# What is required
An exact copy of all the entries below is what this task needs.

+ + + + + + +

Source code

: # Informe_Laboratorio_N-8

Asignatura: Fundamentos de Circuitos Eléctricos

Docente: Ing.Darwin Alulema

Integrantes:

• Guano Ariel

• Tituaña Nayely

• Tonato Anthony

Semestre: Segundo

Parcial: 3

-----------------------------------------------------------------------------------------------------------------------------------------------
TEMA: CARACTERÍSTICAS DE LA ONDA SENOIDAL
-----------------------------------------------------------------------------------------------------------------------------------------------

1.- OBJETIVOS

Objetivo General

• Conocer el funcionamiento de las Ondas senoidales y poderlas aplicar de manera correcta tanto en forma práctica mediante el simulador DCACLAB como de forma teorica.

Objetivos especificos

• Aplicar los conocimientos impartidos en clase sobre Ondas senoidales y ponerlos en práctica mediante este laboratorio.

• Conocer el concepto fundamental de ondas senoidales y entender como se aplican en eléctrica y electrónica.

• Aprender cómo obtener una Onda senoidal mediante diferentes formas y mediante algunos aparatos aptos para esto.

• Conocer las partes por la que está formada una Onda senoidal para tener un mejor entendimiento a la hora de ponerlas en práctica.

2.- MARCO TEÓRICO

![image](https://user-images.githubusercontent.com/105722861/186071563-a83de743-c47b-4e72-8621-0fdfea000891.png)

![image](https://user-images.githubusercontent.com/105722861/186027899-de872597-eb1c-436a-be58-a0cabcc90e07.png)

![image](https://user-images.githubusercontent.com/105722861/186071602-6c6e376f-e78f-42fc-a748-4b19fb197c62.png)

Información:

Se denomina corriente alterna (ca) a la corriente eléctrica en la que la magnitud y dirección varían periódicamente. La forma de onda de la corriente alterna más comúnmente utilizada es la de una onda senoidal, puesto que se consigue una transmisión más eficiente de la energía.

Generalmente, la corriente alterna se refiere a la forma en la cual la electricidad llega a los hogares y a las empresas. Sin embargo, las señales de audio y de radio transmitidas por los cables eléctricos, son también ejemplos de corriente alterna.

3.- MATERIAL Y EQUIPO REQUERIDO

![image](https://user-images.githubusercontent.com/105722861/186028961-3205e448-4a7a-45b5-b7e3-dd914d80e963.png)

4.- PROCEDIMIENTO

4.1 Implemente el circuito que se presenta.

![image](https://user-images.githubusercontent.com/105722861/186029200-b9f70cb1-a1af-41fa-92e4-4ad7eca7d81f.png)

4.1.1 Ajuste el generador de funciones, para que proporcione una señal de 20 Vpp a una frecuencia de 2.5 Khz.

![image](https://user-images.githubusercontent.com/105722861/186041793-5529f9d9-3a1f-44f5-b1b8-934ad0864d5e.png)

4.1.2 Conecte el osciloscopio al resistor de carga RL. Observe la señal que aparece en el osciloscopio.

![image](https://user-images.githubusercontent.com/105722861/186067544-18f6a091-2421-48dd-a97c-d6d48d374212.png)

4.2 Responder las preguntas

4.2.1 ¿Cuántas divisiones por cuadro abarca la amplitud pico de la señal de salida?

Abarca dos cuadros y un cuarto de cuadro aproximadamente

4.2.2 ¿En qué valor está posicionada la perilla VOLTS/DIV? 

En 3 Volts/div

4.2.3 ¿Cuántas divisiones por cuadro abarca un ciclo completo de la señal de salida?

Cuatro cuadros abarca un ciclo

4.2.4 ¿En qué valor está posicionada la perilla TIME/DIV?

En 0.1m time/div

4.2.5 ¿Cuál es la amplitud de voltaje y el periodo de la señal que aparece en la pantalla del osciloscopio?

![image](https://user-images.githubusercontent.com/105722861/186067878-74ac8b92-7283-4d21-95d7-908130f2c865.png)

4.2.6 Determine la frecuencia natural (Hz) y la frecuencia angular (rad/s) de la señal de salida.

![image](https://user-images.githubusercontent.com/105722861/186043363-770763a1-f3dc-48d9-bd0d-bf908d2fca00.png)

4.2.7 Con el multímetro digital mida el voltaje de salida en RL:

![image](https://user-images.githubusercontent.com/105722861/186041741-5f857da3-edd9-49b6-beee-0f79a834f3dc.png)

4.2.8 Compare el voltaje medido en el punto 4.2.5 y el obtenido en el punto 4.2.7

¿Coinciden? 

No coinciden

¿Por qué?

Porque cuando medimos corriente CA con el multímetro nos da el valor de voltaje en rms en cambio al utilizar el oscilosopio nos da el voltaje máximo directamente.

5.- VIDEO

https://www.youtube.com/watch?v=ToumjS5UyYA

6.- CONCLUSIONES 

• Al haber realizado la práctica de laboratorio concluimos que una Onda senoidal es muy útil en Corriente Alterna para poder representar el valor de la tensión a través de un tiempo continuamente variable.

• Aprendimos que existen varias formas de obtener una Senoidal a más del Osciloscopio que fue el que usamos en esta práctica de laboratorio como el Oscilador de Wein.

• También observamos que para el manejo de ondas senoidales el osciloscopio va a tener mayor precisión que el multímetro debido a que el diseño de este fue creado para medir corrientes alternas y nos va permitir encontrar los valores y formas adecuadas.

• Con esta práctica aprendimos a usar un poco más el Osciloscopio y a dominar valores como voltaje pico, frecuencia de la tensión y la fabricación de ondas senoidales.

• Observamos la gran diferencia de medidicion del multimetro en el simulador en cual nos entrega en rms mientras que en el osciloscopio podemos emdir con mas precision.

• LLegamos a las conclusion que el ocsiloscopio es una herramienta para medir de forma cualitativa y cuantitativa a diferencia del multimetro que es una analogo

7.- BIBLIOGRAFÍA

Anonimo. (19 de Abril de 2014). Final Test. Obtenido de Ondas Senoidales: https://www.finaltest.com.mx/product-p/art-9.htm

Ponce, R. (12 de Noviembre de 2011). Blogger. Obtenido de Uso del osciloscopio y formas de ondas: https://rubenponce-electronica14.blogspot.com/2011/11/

+ + + + + + +

# Answer section
Source code

: # Informe_Laboratorio_N-8

Asignatura: Fundamentos de Circuitos Eléctricos

Docente: Ing.Darwin Alulema

Integrantes:

• Guano Ariel

• Tituaña Nayely

• Tonato Anthony

Semestre: Segundo

Parcial: 3

-----------------------------------------------------------------------------------------------------------------------------------------------
TEMA: CARACTERÍSTICAS DE LA ONDA SENOIDAL
-----------------------------------------------------------------------------------------------------------------------------------------------

1.- OBJETIVOS

Objetivo General

• Conocer el funcionamiento de las Ondas senoidales y poderlas aplicar de manera correcta tanto en forma práctica mediante el simulador DCACLAB como de forma teorica.

Objetivos especificos

• Aplicar los conocimientos impartidos en clase sobre Ondas senoidales y ponerlos en práctica mediante este laboratorio.

• Conocer el concepto fundamental de ondas senoidales y entender como se aplican en eléctrica y electrónica.

• Aprender cómo obtener una Onda senoidal mediante diferentes formas y mediante algunos aparatos aptos para esto.

• Conocer las partes por la que está formada una Onda senoidal para tener un mejor entendimiento a la hora de ponerlas en práctica.

2.- MARCO TEÓRICO

![image](https://user-images.githubusercontent.com/105722861/186071563-a83de743-c47b-4e72-8621-0fdfea000891.png)

![image](https://user-images.githubusercontent.com/105722861/186027899-de872597-eb1c-436a-be58-a0cabcc90e07.png)

![image](https://user-images.githubusercontent.com/105722861/186071602-6c6e376f-e78f-42fc-a748-4b19fb197c62.png)

Información:

Se denomina corriente alterna (ca) a la corriente eléctrica en la que la magnitud y dirección varían periódicamente. La forma de onda de la corriente alterna más comúnmente utilizada es la de una onda senoidal, puesto que se consigue una transmisión más eficiente de la energía.

Generalmente, la corriente alterna se refiere a la forma en la cual la electricidad llega a los hogares y a las empresas. Sin embargo, las señales de audio y de radio transmitidas por los cables eléctricos, son también ejemplos de corriente alterna.

3.- MATERIAL Y EQUIPO REQUERIDO

![image](https://user-images.githubusercontent.com/105722861/186028961-3205e448-4a7a-45b5-b7e3-dd914d80e963.png)

4.- PROCEDIMIENTO

4.1 Implemente el circuito que se presenta.

![image](https://user-images.githubusercontent.com/105722861/186029200-b9f70cb1-a1af-41fa-92e4-4ad7eca7d81f.png)

4.1.1 Ajuste el generador de funciones, para que proporcione una señal de 20 Vpp a una frecuencia de 2.5 Khz.

![image](https://user-images.githubusercontent.com/105722861/186041793-5529f9d9-3a1f-44f5-b1b8-934ad0864d5e.png)

4.1.2 Conecte el osciloscopio al resistor de carga RL. Observe la señal que aparece en el osciloscopio.

![image](https://user-images.githubusercontent.com/105722861/186067544-18f6a091-2421-48dd-a97c-d6d48d374212.png)

4.2 Responder las preguntas

4.2.1 ¿Cuántas divisiones por cuadro abarca la amplitud pico de la señal de salida?

Abarca dos cuadros y un cuarto de cuadro aproximadamente

4.2.2 ¿En qué valor está posicionada la perilla VOLTS/DIV? 

En 3 Volts/div

4.2.3 ¿Cuántas divisiones por cuadro abarca un ciclo completo de la señal de salida?

Cuatro cuadros abarca un ciclo

4.2.4 ¿En qué valor está posicionada la perilla TIME/DIV?

En 0.1m time/div

4.2.5 ¿Cuál es la amplitud de voltaje y el periodo de la señal que aparece en la pantalla del osciloscopio?

![image](https://user-images.githubusercontent.com/105722861/186067878-74ac8b92-7283-4d21-95d7-908130f2c865.png)

4.2.6 Determine la frecuencia natural (Hz) y la frecuencia angular (rad/s) de la señal de salida.

![image](https://user-images.githubusercontent.com/105722861/186043363-770763a1-f3dc-48d9-bd0d-bf908d2fca00.png)

4.2.7 Con el multímetro digital mida el voltaje de salida en RL:

![image](https://user-images.githubusercontent.com/105722861/186041741-5f857da3-edd9-49b6-beee-0f79a834f3dc.png)

4.2.8 Compare el voltaje medido en el punto 4.2.5 y el obtenido en el punto 4.2.7

¿Coinciden? 

No coinciden

¿Por qué?

Porque cuando medimos corriente CA con el multímetro nos da el valor de voltaje en rms en cambio al utilizar el oscilosopio nos da el voltaje máximo directamente.

5.- VIDEO

https://www.youtube.com/watch?v=ToumjS5UyYA

6.- CONCLUSIONES 

• Al haber realizado la práctica de laboratorio concluimos que una Onda senoidal es muy útil en Corriente Alterna para poder representar el valor de la tensión a través de un tiempo continuamente variable.

• Aprendimos que existen varias formas de obtener una Senoidal a más del Osciloscopio que fue el que usamos en esta práctica de laboratorio como el Oscilador de Wein.

• También observamos que para el manejo de ondas senoidales el osciloscopio va a tener mayor precisión que el multímetro debido a que el diseño de este fue creado para medir corrientes alternas y nos va permitir encontrar los valores y formas adecuadas.

• Con esta práctica aprendimos a usar un poco más el Osciloscopio y a dominar valores como voltaje pico, frecuencia de la tensión y la fabricación de ondas senoidales.

• Observamos la gran diferencia de medidicion del multimetro en el simulador en cual nos entrega en rms mientras que en el osciloscopio podemos emdir con mas precision.

• LLegamos a las conclusion que el ocsiloscopio es una herramienta para medir de forma cualitativa y cuantitativa a diferencia del multimetro que es una analogo

7.- BIBLIOGRAFÍA

Anonimo. (19 de Abril de 2014). Final Test. Obtenido de Ondas Senoidales: https://www.finaltest.com.mx/product-p/art-9.htm

Ponce, R. (12 de Noviembre de 2011). Blogger. Obtenido de Uso del osciloscopio y formas de ondas: https://rubenponce-electronica14.blogspot.com/2011/11/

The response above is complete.